Letter from Edinburgh - Friday 25th November 2016


We demand a lot from our teachers. Looking after our children and educating them is a tall order. The profession does a great job in the most challenging of circumstances.

Parents want the best for their child. A good education. Exam passers. A route into work, or college or university. We don’t ask much do we?

This week at Parliament’s Education Committee we got into the detail of exams, how they are set and marked. We interviewed Education Scotland too, who are responsible for the policy guidance about what is taught in schools.

And the outcome of all this? I fear we have created the perfect paper storm. Parliament introduced Curriculum for Excellence in 2004. It has been through a gestation period lasting a decade but is now the philosophy behind school education.

CfE has been supported, if that is the right word, by vast amounts of guidance produced by the government quango Education Scotland. Now with worries about literacy and numeracy, the government is pushing ahead with collecting data about a pupil’s performance at various stages of primary school and the early stages of secondary.
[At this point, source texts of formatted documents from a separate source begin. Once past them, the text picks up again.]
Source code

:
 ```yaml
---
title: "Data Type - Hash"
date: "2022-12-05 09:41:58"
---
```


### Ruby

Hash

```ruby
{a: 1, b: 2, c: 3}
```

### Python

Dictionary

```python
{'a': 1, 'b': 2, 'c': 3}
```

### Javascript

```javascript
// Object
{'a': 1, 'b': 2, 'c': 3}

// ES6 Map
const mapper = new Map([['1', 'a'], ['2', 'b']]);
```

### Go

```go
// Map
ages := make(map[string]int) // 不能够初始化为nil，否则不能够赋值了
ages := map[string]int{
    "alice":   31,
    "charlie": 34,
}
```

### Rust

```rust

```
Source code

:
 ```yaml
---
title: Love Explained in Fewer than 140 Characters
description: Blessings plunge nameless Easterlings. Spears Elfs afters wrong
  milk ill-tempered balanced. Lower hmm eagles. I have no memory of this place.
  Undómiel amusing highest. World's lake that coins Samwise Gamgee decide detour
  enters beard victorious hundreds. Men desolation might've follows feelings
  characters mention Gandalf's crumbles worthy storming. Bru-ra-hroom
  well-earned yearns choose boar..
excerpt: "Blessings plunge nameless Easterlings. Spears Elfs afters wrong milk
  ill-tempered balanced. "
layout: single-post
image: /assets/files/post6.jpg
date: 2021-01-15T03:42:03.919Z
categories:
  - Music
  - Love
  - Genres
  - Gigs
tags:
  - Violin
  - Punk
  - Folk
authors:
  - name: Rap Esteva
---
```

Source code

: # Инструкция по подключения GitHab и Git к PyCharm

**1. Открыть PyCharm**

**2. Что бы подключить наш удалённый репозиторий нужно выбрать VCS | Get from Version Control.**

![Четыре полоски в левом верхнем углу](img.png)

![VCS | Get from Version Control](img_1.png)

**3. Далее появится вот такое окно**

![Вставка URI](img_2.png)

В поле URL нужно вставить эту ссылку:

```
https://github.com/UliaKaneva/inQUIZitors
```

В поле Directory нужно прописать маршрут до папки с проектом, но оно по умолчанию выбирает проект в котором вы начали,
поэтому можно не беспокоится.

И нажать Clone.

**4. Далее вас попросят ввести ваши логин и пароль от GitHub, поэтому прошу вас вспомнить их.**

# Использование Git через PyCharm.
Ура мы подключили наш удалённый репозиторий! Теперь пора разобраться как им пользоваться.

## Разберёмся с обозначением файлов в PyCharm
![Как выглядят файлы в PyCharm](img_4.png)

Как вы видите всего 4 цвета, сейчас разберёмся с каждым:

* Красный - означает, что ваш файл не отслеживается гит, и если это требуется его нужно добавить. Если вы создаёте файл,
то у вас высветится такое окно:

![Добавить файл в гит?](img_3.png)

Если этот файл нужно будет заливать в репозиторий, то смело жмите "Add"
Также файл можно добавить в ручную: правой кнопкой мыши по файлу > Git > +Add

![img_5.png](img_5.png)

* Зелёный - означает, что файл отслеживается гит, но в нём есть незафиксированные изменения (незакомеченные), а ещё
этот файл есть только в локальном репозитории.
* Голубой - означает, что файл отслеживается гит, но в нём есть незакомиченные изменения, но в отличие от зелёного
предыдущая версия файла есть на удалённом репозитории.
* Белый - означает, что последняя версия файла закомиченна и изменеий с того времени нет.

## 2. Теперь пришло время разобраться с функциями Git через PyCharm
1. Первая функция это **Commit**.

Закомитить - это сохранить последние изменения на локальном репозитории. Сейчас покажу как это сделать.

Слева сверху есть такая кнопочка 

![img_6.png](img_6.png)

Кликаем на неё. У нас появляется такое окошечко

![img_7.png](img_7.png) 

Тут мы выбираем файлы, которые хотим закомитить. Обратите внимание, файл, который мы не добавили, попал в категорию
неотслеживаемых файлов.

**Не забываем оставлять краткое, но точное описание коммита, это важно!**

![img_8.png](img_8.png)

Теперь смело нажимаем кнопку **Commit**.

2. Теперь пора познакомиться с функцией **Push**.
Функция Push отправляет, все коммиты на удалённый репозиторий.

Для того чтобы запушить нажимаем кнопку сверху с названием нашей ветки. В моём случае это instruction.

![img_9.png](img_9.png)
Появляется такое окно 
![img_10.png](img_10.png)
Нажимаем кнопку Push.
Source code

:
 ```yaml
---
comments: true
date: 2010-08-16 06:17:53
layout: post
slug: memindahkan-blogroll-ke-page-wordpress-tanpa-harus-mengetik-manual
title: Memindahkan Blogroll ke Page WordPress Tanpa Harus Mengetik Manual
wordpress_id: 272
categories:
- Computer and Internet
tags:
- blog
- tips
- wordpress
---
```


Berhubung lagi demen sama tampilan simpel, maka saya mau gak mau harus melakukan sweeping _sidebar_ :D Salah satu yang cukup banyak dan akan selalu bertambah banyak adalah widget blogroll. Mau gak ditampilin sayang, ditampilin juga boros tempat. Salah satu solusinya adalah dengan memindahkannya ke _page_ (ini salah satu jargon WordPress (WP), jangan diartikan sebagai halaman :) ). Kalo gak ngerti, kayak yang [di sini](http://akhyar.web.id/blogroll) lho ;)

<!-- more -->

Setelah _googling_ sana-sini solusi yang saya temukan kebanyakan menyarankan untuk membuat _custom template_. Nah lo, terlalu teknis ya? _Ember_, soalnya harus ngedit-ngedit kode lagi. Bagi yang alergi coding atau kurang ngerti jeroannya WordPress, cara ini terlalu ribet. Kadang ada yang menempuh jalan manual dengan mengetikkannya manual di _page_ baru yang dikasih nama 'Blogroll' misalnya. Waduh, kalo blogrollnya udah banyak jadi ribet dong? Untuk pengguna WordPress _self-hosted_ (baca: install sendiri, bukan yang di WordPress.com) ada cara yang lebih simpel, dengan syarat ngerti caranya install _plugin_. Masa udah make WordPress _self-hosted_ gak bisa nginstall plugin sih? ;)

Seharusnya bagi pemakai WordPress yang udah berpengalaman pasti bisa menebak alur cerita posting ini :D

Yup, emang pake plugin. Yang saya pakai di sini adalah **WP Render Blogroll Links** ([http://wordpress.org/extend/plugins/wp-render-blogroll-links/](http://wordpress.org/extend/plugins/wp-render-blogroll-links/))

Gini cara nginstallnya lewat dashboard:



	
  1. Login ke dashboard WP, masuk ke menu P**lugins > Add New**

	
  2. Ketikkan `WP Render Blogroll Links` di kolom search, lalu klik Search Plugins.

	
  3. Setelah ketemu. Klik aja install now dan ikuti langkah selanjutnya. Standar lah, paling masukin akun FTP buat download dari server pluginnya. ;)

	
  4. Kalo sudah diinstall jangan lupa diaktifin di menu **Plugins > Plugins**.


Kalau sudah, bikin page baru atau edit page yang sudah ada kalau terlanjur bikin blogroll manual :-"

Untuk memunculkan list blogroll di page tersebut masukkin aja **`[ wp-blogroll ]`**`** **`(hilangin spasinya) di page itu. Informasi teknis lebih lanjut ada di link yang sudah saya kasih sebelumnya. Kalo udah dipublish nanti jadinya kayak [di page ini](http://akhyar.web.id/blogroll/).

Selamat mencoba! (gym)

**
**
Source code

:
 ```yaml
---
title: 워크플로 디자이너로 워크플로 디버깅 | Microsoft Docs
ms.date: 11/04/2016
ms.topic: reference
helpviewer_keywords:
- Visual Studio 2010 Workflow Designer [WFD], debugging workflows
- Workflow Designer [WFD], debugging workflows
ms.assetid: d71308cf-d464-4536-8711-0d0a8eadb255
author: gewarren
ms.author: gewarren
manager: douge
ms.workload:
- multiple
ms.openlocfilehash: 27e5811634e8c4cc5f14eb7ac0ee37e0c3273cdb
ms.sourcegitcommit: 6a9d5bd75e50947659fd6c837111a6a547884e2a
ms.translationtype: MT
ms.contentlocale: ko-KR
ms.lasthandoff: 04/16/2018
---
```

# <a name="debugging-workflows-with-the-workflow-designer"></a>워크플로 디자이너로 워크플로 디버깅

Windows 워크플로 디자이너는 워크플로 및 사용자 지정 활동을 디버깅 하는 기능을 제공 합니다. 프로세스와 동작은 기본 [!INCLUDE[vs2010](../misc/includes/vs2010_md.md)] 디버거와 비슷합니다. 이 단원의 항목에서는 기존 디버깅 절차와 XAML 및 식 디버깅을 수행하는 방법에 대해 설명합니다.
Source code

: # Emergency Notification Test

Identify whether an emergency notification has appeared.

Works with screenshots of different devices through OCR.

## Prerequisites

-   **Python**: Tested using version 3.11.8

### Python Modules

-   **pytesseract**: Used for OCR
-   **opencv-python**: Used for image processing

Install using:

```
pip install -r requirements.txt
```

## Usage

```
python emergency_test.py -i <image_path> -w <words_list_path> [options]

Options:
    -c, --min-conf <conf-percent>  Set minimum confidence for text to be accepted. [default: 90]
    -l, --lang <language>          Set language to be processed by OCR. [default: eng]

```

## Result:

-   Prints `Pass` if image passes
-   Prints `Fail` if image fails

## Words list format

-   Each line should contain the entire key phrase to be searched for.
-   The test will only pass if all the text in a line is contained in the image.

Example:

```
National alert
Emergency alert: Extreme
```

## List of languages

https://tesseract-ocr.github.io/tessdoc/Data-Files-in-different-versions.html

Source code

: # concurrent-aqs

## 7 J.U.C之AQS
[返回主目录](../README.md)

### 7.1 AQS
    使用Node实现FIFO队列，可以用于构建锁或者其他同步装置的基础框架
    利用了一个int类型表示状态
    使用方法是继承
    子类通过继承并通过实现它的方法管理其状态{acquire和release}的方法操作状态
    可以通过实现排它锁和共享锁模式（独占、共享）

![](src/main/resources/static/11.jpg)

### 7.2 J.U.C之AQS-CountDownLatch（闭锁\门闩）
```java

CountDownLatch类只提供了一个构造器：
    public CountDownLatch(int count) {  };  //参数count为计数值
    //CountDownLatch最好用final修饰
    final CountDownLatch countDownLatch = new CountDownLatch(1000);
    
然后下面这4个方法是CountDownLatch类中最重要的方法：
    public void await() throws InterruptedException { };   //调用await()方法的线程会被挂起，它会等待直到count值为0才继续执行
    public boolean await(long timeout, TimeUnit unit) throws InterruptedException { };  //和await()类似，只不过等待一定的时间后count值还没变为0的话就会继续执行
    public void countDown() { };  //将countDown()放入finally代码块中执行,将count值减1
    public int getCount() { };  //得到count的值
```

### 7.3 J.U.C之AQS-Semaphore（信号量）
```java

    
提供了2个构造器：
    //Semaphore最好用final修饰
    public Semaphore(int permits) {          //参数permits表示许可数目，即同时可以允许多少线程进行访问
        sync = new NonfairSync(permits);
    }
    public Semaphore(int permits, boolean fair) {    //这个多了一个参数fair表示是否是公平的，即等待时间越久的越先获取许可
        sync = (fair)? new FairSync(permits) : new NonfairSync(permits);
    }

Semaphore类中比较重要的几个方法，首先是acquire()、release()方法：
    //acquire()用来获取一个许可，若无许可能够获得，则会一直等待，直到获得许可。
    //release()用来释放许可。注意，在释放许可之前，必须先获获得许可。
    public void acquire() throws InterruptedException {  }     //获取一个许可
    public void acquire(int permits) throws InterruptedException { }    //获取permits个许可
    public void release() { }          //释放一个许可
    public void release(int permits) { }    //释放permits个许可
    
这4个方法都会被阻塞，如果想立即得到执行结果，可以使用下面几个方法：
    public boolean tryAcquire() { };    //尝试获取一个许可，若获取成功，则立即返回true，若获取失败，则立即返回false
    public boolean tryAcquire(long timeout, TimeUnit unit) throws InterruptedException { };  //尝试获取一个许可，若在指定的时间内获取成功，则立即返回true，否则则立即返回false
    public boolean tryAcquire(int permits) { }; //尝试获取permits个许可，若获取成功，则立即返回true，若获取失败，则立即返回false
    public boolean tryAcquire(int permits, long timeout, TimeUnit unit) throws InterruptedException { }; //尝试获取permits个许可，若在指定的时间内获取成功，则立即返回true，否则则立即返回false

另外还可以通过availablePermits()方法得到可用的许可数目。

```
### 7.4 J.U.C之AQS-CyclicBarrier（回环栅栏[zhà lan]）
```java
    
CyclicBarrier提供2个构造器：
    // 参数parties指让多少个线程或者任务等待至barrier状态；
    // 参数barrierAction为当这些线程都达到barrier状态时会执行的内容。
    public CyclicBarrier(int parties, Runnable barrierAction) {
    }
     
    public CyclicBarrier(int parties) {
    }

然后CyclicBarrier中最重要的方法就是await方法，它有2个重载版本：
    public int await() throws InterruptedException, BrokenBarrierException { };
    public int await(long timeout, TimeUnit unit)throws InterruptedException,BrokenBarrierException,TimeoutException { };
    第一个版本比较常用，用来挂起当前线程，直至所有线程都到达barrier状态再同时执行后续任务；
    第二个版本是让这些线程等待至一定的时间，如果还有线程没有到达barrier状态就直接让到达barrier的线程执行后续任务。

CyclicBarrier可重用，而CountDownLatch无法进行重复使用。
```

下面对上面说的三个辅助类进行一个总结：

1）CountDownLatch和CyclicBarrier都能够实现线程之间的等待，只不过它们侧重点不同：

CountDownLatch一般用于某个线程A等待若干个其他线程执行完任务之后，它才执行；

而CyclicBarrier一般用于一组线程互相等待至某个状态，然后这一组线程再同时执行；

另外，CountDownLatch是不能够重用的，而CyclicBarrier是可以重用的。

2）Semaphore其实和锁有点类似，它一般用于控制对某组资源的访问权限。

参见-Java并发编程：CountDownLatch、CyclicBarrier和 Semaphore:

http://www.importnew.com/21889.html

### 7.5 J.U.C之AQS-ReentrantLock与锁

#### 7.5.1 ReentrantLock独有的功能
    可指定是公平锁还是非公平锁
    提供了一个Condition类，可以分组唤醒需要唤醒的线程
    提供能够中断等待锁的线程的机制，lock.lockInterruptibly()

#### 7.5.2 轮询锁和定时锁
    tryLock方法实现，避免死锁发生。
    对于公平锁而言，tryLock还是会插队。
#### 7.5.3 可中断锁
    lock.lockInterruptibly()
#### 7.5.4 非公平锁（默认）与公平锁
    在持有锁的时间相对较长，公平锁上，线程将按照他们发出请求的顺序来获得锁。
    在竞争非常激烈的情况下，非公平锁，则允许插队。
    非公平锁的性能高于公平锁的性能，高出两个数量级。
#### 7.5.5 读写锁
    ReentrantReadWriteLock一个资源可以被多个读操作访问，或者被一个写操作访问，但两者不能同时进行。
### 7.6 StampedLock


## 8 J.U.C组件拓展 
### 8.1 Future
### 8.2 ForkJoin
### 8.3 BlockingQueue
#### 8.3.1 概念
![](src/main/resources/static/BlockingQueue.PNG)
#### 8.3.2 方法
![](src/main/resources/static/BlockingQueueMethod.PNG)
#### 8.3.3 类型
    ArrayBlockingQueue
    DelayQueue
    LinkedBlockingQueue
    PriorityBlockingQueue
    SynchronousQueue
At the same time the Scottish Qualifications Authority have introduced new exams with standard grades becoming national 4s and 5s. Highers stay but have been adapted. CfE has meant less choice in exam subjects too. So there has been a huge amount of change.

Class teachers are having to cope with all this. The sheer volume of guidance was provided to the committee. I came across one example by a physics teacher. The new physics higher assessment has changed three times in three years and has been accompanied by 81 pages of guidance.

In deciphering all this, the physics teacher has had to use not one but two separate SQA websites. Why? I asked the SQA boss this week.

The geography higher paper was found to be poor by more than half the nation’s geography teachers in a survey presented to Parliament.

So this has to be sorted. We all need to be confident that the body charged with setting the exams are doing their job correctly. I asked the education secretary John Swinney to make sure the SQA are improving given the teacher concerns. He will because no government can afford a crisis over exams.

At the same time, it is essential that these separate bodies work together on teacher workload. They self-evidently do not do that at the moment. Teachers and schools receive forests of information from these national quangos. That must be streamlined. Communication must be improved. And documents must be written in plain English. Not too much to expect, I hear you ask. But education is dominated by jargon.

All this is too important for your children to be ignored. So Brexit or not Brexit, Parliament must ask lots of questions of government and its agencies on education. If we can help to create some space for teachers to use their professional talents to the benefit of our children that is a task worth doing.